From: Philippe Verdy (verdy_p@wanadoo.fr)
Date: Wed Nov 19 2003 - 18:51:03 EST
From: Addison Phillips [wM]
> Please note that there is a discussion list for this topic at:
ietf-languages@iana.org
>
> While Mark and I welcome your comments here or privately, off-list, you
can best be
> a part of the discussion by joining that list. Join the list by sending a
request email
> to: ietf-languages-request@iana.org
I note that the language tags proposal includes the following EBNF
productions for extensions that may be padded after the language code,
script code, region code, variant code:
extensions = "-x" 1* ("-" key "=" value)
key = ALPHA *alphanum
value = 1* utf8uri
alphanum = (ALPHA / DIGIT)
utf8uri = (ALPHA / DIGIT / 1*4 ("%" 2 HEXDIG))

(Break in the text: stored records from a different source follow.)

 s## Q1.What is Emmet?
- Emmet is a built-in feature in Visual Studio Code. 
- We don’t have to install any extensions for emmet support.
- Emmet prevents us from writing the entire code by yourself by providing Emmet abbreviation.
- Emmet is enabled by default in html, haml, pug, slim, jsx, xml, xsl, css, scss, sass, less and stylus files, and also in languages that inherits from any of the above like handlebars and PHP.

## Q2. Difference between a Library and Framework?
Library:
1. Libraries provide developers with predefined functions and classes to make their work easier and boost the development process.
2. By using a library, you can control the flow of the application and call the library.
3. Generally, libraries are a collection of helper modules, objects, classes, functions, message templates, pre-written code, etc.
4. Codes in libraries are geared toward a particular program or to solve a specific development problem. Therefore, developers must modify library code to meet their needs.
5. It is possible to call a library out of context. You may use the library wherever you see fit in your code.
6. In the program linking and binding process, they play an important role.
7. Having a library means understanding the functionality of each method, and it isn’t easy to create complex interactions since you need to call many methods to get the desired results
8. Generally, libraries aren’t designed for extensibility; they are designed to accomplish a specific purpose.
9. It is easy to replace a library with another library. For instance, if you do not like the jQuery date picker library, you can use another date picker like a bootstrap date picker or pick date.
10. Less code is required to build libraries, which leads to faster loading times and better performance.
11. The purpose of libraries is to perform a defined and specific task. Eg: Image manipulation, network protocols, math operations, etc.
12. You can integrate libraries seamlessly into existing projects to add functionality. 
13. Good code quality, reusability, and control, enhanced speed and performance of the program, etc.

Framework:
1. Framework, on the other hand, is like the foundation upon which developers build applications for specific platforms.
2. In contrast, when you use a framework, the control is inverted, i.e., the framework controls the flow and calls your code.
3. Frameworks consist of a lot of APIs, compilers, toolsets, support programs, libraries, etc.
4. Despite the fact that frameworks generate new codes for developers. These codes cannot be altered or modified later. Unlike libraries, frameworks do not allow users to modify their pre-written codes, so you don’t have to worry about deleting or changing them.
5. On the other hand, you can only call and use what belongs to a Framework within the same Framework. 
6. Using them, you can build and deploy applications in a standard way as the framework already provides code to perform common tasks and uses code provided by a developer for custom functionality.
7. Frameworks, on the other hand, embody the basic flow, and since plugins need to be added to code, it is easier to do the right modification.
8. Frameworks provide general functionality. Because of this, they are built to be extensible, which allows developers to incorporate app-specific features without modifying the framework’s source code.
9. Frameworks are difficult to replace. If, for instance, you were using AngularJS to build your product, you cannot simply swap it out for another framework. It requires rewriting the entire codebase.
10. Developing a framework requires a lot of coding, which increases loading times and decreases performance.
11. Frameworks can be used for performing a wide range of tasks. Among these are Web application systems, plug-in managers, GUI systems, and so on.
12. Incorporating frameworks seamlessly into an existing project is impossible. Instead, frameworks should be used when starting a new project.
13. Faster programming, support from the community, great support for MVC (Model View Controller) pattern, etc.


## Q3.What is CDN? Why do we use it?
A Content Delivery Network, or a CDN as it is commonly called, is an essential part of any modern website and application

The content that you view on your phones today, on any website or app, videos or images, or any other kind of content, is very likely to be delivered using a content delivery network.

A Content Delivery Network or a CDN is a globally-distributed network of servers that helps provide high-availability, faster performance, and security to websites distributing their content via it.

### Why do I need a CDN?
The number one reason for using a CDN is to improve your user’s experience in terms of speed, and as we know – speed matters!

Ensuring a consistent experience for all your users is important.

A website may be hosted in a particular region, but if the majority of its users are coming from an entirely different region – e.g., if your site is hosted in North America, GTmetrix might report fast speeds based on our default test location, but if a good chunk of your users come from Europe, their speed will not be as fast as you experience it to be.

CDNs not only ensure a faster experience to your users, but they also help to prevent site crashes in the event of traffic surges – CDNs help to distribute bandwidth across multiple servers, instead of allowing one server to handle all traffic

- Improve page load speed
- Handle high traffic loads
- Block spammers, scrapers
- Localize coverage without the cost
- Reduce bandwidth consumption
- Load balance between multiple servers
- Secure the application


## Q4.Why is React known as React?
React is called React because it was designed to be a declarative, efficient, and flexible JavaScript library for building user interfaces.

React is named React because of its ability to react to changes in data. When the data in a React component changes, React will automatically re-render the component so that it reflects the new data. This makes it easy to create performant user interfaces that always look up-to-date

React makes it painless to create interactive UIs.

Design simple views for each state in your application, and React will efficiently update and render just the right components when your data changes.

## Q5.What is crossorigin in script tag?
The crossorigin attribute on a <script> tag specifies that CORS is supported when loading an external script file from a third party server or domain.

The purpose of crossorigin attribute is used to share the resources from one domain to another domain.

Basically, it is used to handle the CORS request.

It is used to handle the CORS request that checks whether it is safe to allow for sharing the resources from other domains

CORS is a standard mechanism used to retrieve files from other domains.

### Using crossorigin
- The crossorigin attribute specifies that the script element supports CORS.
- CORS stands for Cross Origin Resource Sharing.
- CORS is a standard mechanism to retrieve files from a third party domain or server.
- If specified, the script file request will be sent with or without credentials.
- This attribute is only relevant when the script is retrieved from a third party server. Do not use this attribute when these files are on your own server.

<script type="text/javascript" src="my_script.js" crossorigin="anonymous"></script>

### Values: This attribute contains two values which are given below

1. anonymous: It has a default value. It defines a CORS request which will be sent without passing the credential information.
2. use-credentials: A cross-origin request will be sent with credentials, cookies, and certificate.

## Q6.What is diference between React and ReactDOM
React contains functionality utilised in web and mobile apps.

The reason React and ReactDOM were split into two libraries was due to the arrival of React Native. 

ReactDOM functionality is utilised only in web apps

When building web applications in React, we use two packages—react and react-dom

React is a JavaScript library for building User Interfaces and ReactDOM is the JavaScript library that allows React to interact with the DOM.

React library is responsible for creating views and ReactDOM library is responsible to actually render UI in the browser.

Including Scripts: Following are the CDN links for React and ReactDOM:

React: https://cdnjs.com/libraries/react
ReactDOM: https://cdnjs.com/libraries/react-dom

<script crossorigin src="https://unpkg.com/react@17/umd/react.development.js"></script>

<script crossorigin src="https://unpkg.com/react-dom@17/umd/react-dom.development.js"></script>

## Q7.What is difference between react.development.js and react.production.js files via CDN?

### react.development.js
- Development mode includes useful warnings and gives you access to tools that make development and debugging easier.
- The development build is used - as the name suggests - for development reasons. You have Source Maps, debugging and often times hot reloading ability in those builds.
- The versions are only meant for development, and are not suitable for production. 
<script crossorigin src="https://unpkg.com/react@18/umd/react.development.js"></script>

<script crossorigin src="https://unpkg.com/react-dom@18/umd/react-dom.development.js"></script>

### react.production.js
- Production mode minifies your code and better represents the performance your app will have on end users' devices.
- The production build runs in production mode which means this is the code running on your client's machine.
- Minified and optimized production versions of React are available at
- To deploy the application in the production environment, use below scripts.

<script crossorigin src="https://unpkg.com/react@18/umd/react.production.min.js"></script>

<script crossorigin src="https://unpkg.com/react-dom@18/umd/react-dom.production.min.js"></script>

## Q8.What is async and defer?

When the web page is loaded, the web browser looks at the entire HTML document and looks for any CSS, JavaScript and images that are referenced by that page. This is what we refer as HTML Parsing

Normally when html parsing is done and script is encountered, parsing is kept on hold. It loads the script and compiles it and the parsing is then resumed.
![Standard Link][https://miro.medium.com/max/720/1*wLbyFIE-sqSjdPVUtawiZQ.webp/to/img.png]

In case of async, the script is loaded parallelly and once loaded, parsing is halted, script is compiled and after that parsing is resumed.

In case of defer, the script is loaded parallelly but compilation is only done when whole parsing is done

Under this new scheme, the following language tag may be valid:
"sr-Latn-SP-2003-x-href=http%3A%2F%2Fwww%2Eiana%2Eorg%2F-version=1%2E0"
which here would mean: {
language="sr"; // Serbian
script="Latn"; // Latin
region="SP"; // Serbia-Montenegro
variant="2003";
extensions="-x"; {
href="http://www.iana.org/"
version="1.0"
}
}
However the problem with that scheme is its new use of characters "%" and
"=". There are a lot of applications that where not expecting something else
in this field than just alphanum and "-" or "_" or ".", so that the language
tag could safely be used without specific escaping within URIs (for example
in HTTP GET URLs) or as options of a MIME type (I take a sample here, which
may not correspond to an existing option of the "text/plain" MIME type):
Content-Encoding: text/plain; charset=UTF-8;
lang=sr-Latn-SP-2003-x-href=http%3A%2F%2Fwww%2Eiana%2Eorg%2F-version=1%2E0
This may break the compatiblity of some parsers if such "extended language
tags" are found there, as there are two "=" signs within the value of the
"lang=" option.
For GET URLs, these extra "%" and "=" will need to be URL-encoded to get
through correctly, as the following would become possible and prone to
generate form data parsing errors:
I think it's quite strange that these extensions have not used the existing
restricted encoding set to encode them, instead on relying on "%" and "=".
Why not using "_" instead of "=" and "." instead of "%", like this:
"sr-Latn-SP-2003-x-href_http.3A.2F.2Fwww.2Eiana.2Eorg.2F-version_1.2E0"
(same meaning as the first example above).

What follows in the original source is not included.